ABOUT THIS EXERCISE: Repeat word for word, please, only the lines from the one that includes "- 37…secondary label(0.9)" through the final line of the data.

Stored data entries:
-- Opening Marker --

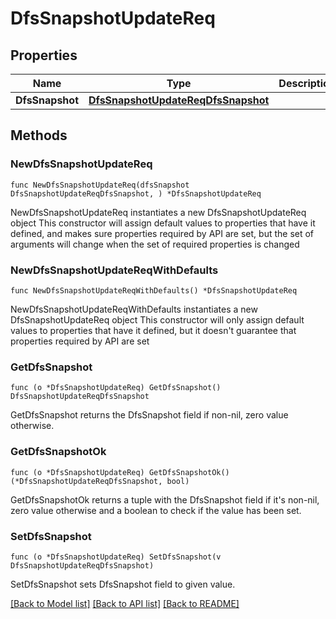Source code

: # DfsSnapshotUpdateReq

## Properties

Name | Type | Description | Notes
------------ | ------------- | ------------- | -------------
**DfsSnapshot** | [**DfsSnapshotUpdateReqDfsSnapshot**](DfsSnapshotUpdateReqDfsSnapshot.md) |  | 

## Methods

### NewDfsSnapshotUpdateReq

`func NewDfsSnapshotUpdateReq(dfsSnapshot DfsSnapshotUpdateReqDfsSnapshot, ) *DfsSnapshotUpdateReq`

NewDfsSnapshotUpdateReq instantiates a new DfsSnapshotUpdateReq object
This constructor will assign default values to properties that have it defined,
and makes sure properties required by API are set, but the set of arguments
will change when the set of required properties is changed

### NewDfsSnapshotUpdateReqWithDefaults

`func NewDfsSnapshotUpdateReqWithDefaults() *DfsSnapshotUpdateReq`

NewDfsSnapshotUpdateReqWithDefaults instantiates a new DfsSnapshotUpdateReq object
This constructor will only assign default values to properties that have it defined,
but it doesn't guarantee that properties required by API are set

### GetDfsSnapshot

`func (o *DfsSnapshotUpdateReq) GetDfsSnapshot() DfsSnapshotUpdateReqDfsSnapshot`

GetDfsSnapshot returns the DfsSnapshot field if non-nil, zero value otherwise.

### GetDfsSnapshotOk

`func (o *DfsSnapshotUpdateReq) GetDfsSnapshotOk() (*DfsSnapshotUpdateReqDfsSnapshot, bool)`

GetDfsSnapshotOk returns a tuple with the DfsSnapshot field if it's non-nil, zero value otherwise
and a boolean to check if the value has been set.

### SetDfsSnapshot

`func (o *DfsSnapshotUpdateReq) SetDfsSnapshot(v DfsSnapshotUpdateReqDfsSnapshot)`

SetDfsSnapshot sets DfsSnapshot field to given value.



[[Back to Model list]](../README.md#documentation-for-models) [[Back to API list]](../README.md#documentation-for-api-endpoints) [[Back to README]](../README.md)


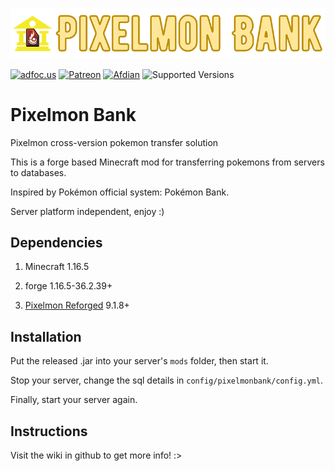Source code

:  ![title img](https://github.com/Lileep/PixelmonBank/blob/master/title.png)
 
<a href="http://adfoc.us/79708197722088"><img src="https://img.shields.io/badge/Download%20on-adfoc.us-ffff66" alt="adfoc.us"></a>
<a href="https://www.patreon.com/Lileep"><img src="https://img.shields.io/badge/Support-Patreon-ff5733" alt="Patreon"></a>
<a href="https://afdian.net/a/Lileep"><img src="https://img.shields.io/badge/Support-Afdian-cc99ff" alt="Afdian"></a>
<img src="https://img.shields.io/badge/Available%20for-MC%201.16.5-33ff99" alt="Supported Versions">

# Pixelmon Bank

Pixelmon cross-version pokemon transfer solution

This is a forge based Minecraft mod for transferring pokemons from servers to databases.

Inspired by Pokémon official system: Pokémon Bank.

Server platform independent, enjoy :)

## Dependencies

1. Minecraft 1.16.5

2. forge 1.16.5-36.2.39+

3. [Pixelmon Reforged](https://reforged.gg) 9.1.8+


## Installation

Put the released .jar into your server's `mods` folder, then start it.

Stop your server, change the sql details in `config/pixelmonbank/config.yml`.

Finally, start your server again.

## Instructions

Visit the wiki in github to get more info! :>
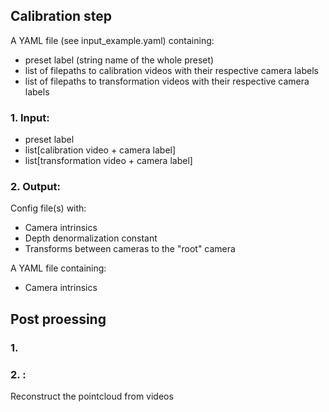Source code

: ## Calibration step

A YAML file (see input_example.yaml) containing:
- preset label (string name of the whole preset)
- list of filepaths to calibration videos with their respective camera labels
- list of filepaths to transformation videos with their respective camera labels

### 1. Input:
- preset label
- list[calibration video + camera label]
- list[transformation video + camera label]


### 2. Output:
Config file(s) with:
- Camera intrinsics
- Depth denormalization constant
- Transforms between cameras to the "root" camera

A YAML file containing:
- Camera intrinsics 

## Post proessing

### 1. 
### 2. :
Reconstruct the pointcloud from videos
 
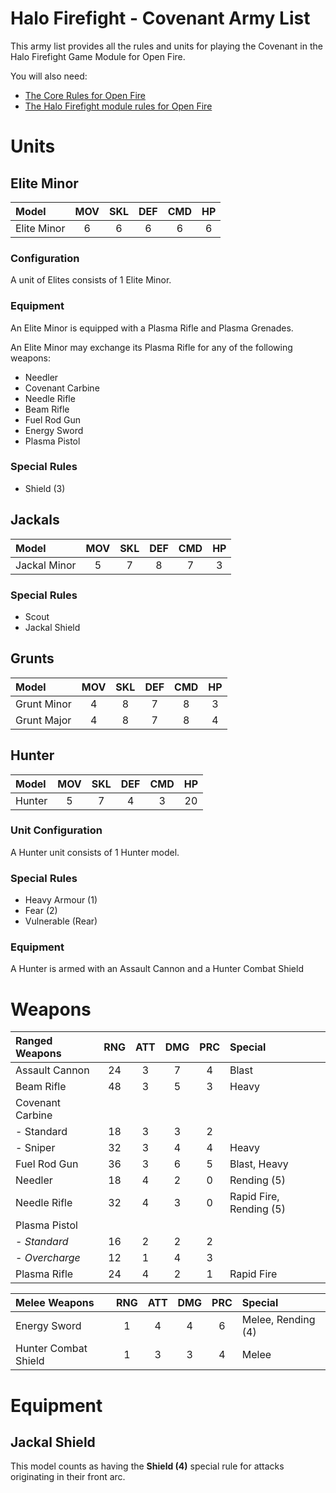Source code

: Halo Firefight - Covenant Army List
===================================

This army list provides all the rules and units for playing the Covenant in the Halo Firefight Game Module for Open Fire.

You will also need:

- [The Core Rules for Open Fire](https://github.com/open-source-tabletop/openfire)
- [The Halo Firefight module rules for Open Fire](https://github.com/open-source-tabletop/openfire-gm-halo)

# Units

## Elite Minor

| Model       | MOV | SKL | DEF | CMD | HP  |
| :---------- | :-: | :-: | :-: | :-: | :-: |
| Elite Minor | 6   | 6   | 6   | 6   | 6   |

### Configuration

A unit of Elites consists of 1 Elite Minor.

### Equipment

An Elite Minor is equipped with a Plasma Rifle and Plasma Grenades.

An Elite Minor may exchange its Plasma Rifle for any of the following weapons:

- Needler
- Covenant Carbine
- Needle Rifle
- Beam Rifle
- Fuel Rod Gun
- Energy Sword
- Plasma Pistol

### Special Rules

- Shield (3)

## Jackals

| Model        | MOV | SKL | DEF | CMD | HP  |
| :----------- | :-: | :-: | :-: | :-: | :-: |
| Jackal Minor | 5   | 7   | 8   | 7   | 3   |

### Special Rules

- Scout
- Jackal Shield

## Grunts

| Model       | MOV | SKL | DEF | CMD | HP  |
| :---------- | :-: | :-: | :-: | :-: | :-: |
| Grunt Minor | 4   | 8   | 7   | 8   | 3   |
| Grunt Major | 4   | 8   | 7   | 8   | 4   |

## Hunter

| Model  | MOV | SKL | DEF | CMD | HP  |
| :----- | :-: | :-: | :-: | :-: | :-: |
| Hunter | 5   | 7   | 4   | 3   | 20  |

### Unit Configuration

A Hunter unit consists of 1 Hunter model.

### Special Rules
- Heavy Armour (1)
- Fear (2)
- Vulnerable (Rear)

### Equipment

A Hunter is armed with an Assault Cannon and a Hunter Combat Shield

# Weapons

| Ranged Weapons    | RNG | ATT | DMG | PRC | Special                  |
| :---------------- | :-: | :-: | :-: | :-: | :----------------------- |
| Assault Cannon    | 24  | 3   | 7   | 4   | Blast                    |
| Beam Rifle        | 48  | 3   | 5   | 3   | Heavy                    |
| Covenant Carbine  |     |     |     |     |                          |
| - Standard        | 18  | 3   | 3   | 2   |                          |
| - Sniper          | 32  | 3   | 4   | 4   | Heavy                    |
| Fuel Rod Gun      | 36  | 3   | 6   | 5   | Blast, Heavy             |
| Needler           | 18  | 4   | 2   | 0   | Rending (5)              |
| Needle Rifle      | 32  | 4   | 3   | 0   | Rapid Fire, Rending (5)  |
| Plasma Pistol     |     |     |     |     |                          |
| - *Standard*      | 16  | 2   | 2   | 2   |                          |
| - *Overcharge*    | 12  | 1   | 4   | 3   |                          |
| Plasma Rifle      | 24  | 4   | 2   | 1   | Rapid Fire               |

| Melee Weapons        | RNG | ATT | DMG | PRC | Special               |
| :------------------- | :-: | :-: | :-: | :-: | :-------------------- |
| Energy Sword         | 1   | 4   | 4   | 6   | Melee, Rending (4)    |
| Hunter Combat Shield | 1   | 3   | 3   | 4   | Melee                 |

# Equipment

## Jackal Shield

This model counts as having the **Shield (4)** special rule for attacks originating in their front arc.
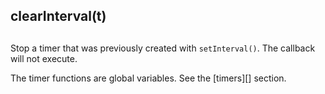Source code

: ## clearInterval(t)

## 

Stop a timer that was previously created with `setInterval()`. The callback
will not execute.

The timer functions are global variables. See the \[timers\]\[\] section.
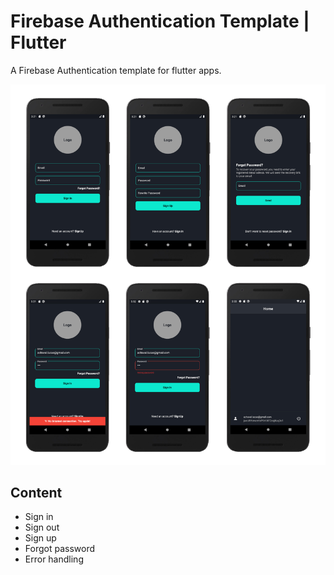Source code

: # Firebase Authentication Template | Flutter

A Firebase Authentication template for flutter apps. 

![alt text](https://github.com/LucasACH/flutter-firebase-auth-template/blob/main/scrennshots.jpg?raw=true)

## Content
 - Sign in
 - Sign out
 - Sign up
 - Forgot password
 - Error handling
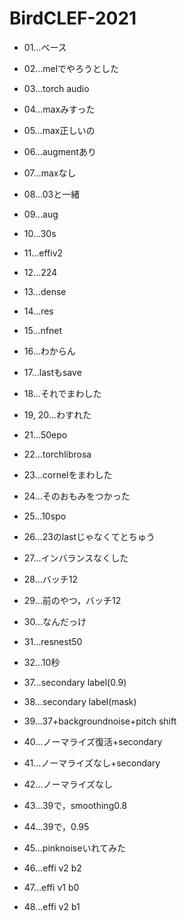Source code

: # BirdCLEF-2021

- 01…ベース
- 02…melでやろうとした
- 03…torch audio
- 04…maxみすった
- 05…max正しいの
- 06…augmentあり
- 07…maxなし
- 08…03と一緒
- 09…aug
- 10…30s
- 11…effiv2
- 12…224
- 13…dense
- 14…res
- 15…nfnet
- 16…わからん
- 17…lastもsave
- 18…それでまわした
- 19, 20…わすれた
- 21…50epo
- 22…torchlibrosa
- 23…cornelをまわした
- 24…そのおもみをつかった
- 25…10spo
- 26…23のlastじゃなくてとちゅう
- 27…インバランスなくした
- 28…バッチ12
- 29…前のやつ，バッチ12
- 30…なんだっけ
- 31…resnest50
- 32…10秒

- 37…secondary label(0.9)
- 38…secondary label(mask)
- 39…37+backgroundnoise+pitch shift
- 40…ノーマライズ復活+secondary
- 41…ノーマライズなし+secondary
- 42…ノーマライズなし
- 43…39で，smoothing0.8
- 44…39で，0.95
- 45…pinknoiseいれてみた
- 46…effi v2 b2
- 47…effi v1 b0
- 48…effi v2 b1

-- Closing Marker --

ANSWER AREA:
- 37…secondary label(0.9)
- 38…secondary label(mask)
- 39…37+backgroundnoise+pitch shift
- 40…ノーマライズ復活+secondary
- 41…ノーマライズなし+secondary
- 42…ノーマライズなし
- 43…39で，smoothing0.8
- 44…39で，0.95
- 45…pinknoiseいれてみた
- 46…effi v2 b2
- 47…effi v1 b0
- 48…effi v2 b1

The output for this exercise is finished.